▶ _What is needed_: Find all lines in the records that include the word "iterations", and copy them out.

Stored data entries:
Segment Open

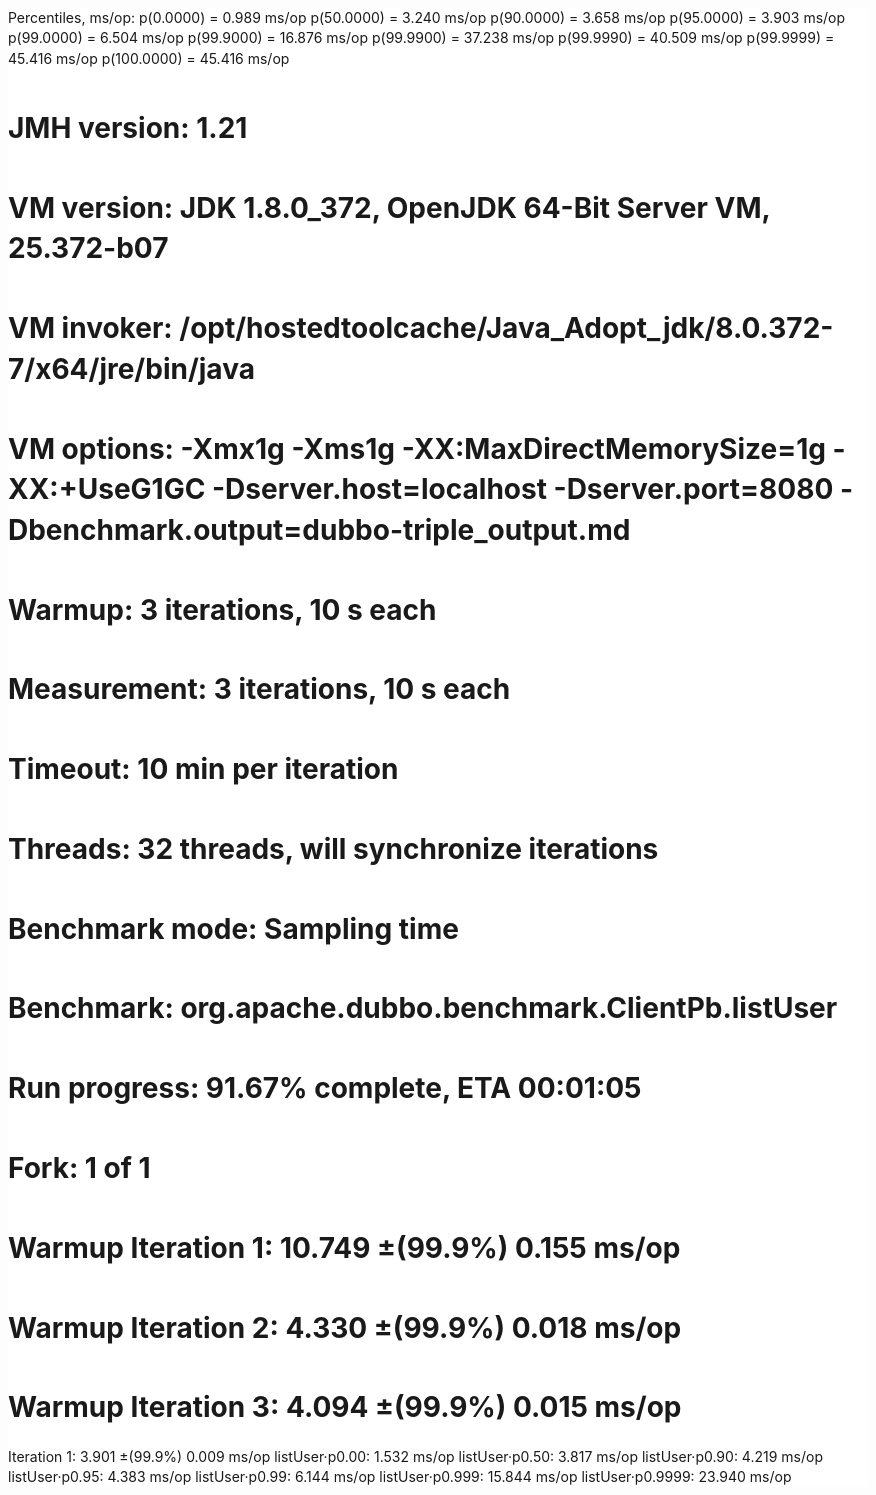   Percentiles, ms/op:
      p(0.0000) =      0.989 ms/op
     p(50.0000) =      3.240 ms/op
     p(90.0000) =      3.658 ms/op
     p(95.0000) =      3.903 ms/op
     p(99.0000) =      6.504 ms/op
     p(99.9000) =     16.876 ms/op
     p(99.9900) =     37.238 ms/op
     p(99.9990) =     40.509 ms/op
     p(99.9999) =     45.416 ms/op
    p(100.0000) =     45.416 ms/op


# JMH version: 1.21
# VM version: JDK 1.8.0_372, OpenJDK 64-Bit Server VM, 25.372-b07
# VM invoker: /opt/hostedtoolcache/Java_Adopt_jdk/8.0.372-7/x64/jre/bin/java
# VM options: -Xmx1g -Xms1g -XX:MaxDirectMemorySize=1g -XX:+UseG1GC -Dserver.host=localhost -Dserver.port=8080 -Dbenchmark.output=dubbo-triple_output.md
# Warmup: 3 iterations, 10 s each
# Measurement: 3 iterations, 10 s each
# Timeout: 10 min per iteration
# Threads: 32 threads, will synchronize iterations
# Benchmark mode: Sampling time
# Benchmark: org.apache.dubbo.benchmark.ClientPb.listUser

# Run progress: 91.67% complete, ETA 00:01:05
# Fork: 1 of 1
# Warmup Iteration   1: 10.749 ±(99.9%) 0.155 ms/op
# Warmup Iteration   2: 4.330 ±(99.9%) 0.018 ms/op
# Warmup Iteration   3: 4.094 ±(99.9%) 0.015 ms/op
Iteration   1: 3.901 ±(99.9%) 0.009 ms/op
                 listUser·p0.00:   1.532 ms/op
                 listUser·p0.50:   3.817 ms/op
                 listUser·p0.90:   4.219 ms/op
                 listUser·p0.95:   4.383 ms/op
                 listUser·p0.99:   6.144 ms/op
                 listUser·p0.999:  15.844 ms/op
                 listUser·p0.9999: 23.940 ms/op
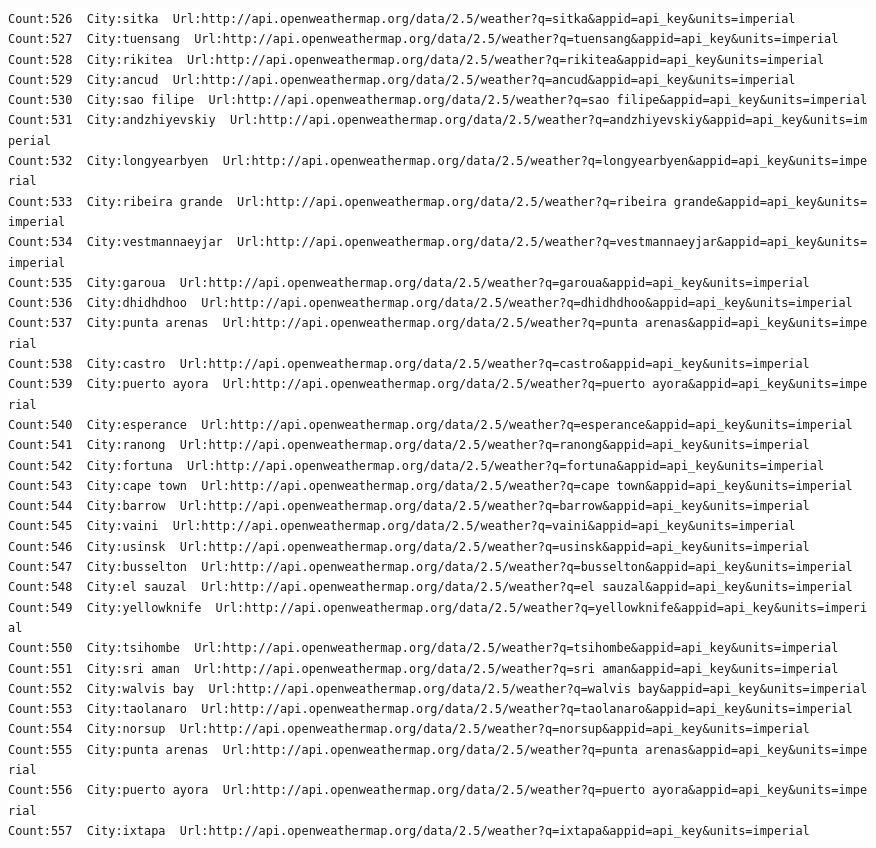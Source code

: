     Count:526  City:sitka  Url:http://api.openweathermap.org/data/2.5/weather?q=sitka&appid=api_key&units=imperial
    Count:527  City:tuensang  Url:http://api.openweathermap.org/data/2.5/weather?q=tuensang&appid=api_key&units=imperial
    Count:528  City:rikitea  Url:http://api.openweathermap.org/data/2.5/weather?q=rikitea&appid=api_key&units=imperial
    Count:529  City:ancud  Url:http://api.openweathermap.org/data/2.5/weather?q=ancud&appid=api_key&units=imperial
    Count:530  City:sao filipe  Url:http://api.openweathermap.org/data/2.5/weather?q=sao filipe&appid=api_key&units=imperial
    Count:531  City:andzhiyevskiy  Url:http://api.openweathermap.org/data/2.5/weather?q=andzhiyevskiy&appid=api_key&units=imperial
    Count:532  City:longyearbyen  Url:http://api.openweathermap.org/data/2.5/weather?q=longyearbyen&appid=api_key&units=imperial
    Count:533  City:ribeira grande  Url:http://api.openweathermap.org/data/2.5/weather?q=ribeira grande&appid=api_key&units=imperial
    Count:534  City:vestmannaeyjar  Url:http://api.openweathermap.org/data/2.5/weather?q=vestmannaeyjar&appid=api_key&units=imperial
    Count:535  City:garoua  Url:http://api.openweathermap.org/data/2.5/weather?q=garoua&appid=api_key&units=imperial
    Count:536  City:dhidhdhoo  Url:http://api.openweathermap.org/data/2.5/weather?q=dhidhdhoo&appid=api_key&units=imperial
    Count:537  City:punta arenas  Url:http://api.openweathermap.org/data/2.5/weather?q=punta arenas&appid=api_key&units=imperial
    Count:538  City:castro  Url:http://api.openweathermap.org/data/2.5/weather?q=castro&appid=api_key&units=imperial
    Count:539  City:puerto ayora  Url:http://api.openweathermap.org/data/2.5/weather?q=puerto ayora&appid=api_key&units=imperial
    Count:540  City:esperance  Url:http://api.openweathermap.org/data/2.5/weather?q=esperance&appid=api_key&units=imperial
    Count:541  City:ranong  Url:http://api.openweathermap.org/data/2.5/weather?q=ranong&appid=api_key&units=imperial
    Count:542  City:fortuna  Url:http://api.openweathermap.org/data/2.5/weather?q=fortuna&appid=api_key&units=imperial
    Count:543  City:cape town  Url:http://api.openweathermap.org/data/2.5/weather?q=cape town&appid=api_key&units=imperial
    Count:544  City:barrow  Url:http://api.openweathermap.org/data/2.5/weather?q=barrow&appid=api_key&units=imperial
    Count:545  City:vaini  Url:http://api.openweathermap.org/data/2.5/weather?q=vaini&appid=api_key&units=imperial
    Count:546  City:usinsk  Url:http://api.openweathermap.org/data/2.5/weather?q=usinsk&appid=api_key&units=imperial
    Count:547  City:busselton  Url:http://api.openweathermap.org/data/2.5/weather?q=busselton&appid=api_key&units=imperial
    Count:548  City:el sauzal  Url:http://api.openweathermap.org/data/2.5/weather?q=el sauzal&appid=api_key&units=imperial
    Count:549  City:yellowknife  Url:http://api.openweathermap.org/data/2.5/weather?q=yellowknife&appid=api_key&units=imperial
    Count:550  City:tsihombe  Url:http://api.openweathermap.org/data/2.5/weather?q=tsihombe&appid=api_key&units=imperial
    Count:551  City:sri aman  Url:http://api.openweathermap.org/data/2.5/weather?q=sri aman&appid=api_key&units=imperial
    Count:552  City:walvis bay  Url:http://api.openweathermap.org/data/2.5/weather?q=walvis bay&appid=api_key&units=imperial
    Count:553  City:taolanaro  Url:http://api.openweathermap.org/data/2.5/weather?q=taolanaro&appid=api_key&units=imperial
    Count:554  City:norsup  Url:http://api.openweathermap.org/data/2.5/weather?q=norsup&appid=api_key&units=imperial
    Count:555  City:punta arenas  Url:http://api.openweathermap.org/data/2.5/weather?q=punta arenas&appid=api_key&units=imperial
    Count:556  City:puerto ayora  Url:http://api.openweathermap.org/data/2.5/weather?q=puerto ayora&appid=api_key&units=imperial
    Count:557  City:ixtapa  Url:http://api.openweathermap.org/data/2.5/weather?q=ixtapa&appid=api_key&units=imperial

Segment Closed

▶ _Task answer_:
# Warmup: 3 iterations, 10 s each
# Measurement: 3 iterations, 10 s each
# Threads: 32 threads, will synchronize iterations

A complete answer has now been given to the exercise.